### Your goal:
The word "production" appears in some lines of the entries. Say how many, and give nothing but the number.

### Records supplied:

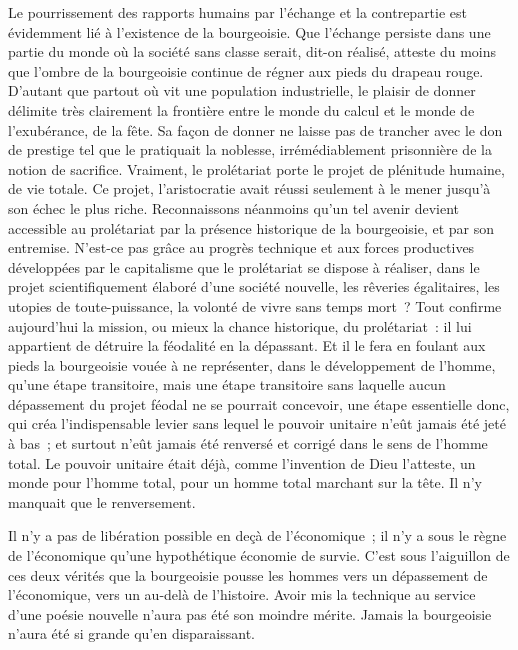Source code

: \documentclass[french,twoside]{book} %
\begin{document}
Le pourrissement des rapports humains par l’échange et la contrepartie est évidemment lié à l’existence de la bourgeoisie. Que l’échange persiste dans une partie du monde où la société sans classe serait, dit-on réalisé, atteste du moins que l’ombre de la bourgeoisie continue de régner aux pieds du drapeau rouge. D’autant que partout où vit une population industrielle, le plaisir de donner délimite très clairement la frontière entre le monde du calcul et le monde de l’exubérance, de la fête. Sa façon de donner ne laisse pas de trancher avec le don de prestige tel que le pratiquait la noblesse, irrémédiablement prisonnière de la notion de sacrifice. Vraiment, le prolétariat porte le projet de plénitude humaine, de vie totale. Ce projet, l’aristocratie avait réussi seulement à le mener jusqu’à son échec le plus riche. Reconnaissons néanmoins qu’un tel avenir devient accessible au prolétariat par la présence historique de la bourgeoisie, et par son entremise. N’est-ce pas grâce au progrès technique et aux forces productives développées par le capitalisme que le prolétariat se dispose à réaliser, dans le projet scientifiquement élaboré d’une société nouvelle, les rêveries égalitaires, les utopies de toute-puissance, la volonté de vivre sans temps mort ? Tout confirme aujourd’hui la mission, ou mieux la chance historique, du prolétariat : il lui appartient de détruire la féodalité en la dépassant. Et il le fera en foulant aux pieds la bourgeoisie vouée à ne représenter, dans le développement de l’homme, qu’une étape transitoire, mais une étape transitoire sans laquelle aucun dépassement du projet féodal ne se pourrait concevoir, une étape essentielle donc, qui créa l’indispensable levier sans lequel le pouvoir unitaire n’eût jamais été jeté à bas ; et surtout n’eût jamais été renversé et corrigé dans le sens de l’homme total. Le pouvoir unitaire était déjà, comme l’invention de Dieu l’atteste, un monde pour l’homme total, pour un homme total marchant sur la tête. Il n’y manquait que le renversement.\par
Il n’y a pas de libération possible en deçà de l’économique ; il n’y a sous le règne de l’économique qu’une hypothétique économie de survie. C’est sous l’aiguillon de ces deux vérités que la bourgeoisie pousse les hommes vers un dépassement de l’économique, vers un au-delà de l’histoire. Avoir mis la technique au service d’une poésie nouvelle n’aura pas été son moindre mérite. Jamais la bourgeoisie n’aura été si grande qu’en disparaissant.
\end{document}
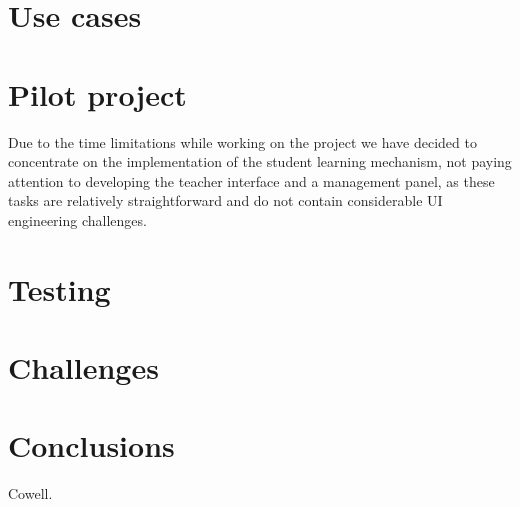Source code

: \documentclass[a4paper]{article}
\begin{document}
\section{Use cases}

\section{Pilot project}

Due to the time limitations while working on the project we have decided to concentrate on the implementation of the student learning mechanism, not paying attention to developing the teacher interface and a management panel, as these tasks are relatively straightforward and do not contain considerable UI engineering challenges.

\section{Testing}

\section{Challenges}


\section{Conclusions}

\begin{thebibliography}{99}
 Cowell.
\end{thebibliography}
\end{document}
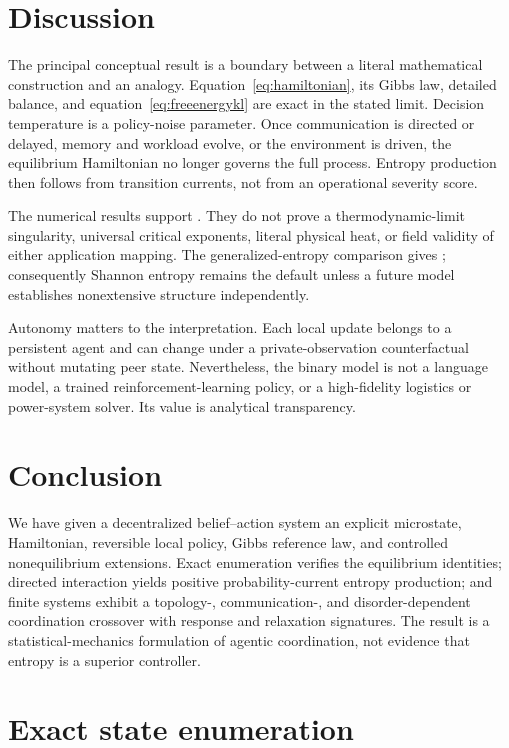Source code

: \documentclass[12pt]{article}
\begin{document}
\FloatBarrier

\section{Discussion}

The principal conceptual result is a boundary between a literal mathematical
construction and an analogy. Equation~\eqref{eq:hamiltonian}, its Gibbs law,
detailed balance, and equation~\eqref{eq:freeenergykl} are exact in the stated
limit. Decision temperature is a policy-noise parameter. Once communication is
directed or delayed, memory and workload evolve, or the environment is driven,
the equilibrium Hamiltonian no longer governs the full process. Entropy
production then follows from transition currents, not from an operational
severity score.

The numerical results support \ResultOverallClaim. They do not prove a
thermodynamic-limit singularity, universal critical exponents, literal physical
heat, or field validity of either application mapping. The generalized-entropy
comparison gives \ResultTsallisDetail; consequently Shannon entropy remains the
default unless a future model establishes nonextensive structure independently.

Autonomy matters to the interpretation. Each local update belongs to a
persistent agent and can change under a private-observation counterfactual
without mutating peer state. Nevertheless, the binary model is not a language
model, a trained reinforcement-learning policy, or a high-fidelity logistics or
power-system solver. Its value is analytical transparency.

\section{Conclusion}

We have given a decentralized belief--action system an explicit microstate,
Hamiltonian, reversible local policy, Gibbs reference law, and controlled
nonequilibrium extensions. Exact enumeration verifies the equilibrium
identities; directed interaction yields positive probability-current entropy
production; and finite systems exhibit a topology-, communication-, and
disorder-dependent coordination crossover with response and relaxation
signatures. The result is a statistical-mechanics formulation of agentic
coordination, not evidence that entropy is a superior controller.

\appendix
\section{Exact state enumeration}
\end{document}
...
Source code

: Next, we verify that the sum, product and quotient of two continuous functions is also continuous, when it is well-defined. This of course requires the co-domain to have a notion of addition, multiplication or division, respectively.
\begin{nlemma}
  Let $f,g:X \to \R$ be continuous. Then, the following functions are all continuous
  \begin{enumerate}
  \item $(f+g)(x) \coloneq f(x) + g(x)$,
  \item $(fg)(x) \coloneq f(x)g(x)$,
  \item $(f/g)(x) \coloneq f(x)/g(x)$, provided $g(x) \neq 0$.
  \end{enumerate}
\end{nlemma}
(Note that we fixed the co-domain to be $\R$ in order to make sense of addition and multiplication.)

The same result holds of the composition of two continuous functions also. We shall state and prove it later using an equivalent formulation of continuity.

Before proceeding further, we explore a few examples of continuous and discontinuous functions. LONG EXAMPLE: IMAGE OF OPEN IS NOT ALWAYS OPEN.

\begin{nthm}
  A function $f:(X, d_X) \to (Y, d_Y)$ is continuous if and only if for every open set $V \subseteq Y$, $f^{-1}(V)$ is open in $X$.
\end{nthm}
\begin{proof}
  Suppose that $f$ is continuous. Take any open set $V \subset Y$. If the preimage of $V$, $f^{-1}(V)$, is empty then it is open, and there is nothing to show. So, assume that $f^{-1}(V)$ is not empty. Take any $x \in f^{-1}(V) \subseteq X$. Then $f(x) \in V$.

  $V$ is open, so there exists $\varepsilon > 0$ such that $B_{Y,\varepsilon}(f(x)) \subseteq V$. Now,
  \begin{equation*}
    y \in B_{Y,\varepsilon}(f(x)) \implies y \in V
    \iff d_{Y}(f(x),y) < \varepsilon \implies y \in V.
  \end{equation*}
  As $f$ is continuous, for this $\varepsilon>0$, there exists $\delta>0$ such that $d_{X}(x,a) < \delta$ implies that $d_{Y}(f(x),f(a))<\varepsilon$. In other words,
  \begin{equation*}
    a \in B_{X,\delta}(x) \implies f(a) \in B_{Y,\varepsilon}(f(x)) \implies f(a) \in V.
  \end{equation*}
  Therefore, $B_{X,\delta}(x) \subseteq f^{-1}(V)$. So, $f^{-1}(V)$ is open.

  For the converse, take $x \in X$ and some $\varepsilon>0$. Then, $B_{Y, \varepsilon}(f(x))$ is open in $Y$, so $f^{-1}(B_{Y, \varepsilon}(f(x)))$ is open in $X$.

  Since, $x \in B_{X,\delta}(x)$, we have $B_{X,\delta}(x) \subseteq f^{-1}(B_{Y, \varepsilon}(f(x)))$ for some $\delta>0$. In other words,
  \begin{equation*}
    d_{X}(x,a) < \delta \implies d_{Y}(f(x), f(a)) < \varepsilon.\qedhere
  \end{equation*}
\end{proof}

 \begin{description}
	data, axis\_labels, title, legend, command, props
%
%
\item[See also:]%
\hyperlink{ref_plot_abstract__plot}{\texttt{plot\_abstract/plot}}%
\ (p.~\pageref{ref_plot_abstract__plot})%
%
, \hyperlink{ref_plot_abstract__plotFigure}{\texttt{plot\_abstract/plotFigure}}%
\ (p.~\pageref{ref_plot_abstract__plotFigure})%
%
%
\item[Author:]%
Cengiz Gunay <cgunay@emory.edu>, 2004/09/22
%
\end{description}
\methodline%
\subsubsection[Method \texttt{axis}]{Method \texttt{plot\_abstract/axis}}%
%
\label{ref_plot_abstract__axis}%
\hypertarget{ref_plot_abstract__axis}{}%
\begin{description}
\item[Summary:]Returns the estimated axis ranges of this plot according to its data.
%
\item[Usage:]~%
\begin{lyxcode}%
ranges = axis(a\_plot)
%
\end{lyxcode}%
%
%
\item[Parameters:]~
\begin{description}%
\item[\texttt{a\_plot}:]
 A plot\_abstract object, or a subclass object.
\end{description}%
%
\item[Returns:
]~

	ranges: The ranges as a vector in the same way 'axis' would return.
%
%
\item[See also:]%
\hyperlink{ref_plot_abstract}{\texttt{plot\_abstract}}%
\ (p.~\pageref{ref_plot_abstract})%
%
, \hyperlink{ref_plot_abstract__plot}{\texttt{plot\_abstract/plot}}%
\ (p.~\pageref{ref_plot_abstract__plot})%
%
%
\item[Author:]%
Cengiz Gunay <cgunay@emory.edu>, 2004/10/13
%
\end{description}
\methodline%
* * *
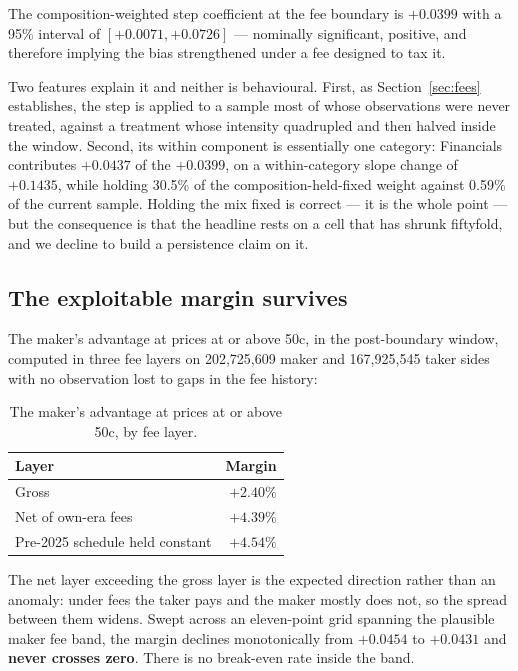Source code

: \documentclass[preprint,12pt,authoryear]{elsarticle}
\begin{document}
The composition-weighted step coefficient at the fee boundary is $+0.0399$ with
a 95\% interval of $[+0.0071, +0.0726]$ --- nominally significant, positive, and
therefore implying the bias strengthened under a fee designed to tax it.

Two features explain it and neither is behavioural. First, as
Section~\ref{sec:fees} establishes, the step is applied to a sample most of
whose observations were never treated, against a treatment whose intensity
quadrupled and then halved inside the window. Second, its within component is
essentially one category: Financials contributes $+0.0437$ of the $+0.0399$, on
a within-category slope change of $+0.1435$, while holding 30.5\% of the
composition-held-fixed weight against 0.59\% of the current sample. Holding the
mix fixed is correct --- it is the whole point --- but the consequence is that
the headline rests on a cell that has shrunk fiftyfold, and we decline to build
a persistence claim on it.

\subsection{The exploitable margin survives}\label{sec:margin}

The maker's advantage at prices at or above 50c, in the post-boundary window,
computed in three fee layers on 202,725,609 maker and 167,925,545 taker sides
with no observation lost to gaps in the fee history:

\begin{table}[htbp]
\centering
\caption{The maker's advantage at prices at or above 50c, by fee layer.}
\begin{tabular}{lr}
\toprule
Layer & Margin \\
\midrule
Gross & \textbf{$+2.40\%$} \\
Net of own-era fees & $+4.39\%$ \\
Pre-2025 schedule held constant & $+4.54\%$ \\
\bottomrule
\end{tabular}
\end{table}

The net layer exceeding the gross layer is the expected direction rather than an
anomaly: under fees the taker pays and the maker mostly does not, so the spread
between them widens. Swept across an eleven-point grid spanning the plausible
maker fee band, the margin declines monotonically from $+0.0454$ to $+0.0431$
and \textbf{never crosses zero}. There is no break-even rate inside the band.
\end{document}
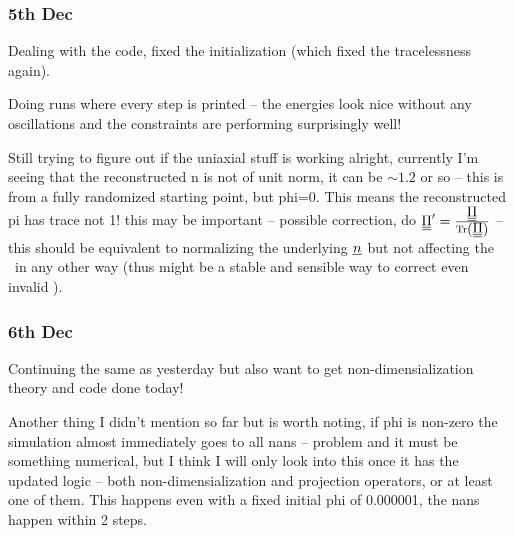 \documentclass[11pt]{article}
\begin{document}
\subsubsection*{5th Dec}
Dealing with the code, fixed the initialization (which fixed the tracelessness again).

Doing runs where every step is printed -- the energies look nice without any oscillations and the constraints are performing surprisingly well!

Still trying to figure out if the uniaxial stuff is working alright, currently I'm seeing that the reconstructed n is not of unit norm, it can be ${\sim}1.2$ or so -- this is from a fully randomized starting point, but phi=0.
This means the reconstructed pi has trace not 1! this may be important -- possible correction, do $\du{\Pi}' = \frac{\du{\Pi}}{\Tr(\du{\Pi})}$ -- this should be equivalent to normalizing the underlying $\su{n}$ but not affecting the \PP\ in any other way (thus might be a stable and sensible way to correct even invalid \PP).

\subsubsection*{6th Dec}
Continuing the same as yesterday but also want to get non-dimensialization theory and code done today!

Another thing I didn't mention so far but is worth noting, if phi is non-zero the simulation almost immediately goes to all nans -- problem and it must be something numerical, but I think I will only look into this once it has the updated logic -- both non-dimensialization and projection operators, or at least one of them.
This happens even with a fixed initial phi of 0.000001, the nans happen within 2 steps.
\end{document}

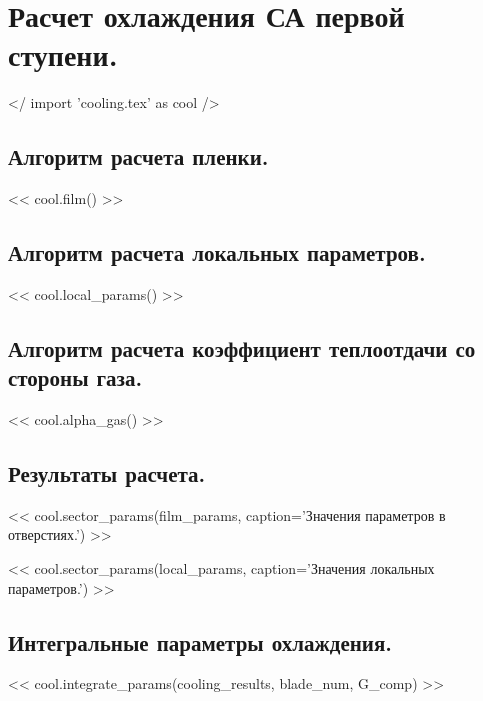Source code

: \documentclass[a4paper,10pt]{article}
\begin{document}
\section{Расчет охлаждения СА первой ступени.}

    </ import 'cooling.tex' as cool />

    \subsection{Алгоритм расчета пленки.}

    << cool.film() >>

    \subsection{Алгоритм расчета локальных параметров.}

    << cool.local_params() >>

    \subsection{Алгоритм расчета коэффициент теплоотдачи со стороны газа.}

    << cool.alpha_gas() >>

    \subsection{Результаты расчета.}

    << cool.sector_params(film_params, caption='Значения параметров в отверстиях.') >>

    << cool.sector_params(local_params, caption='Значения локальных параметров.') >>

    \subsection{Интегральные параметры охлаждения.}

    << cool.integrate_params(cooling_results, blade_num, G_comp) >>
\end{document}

### Response to this task:
2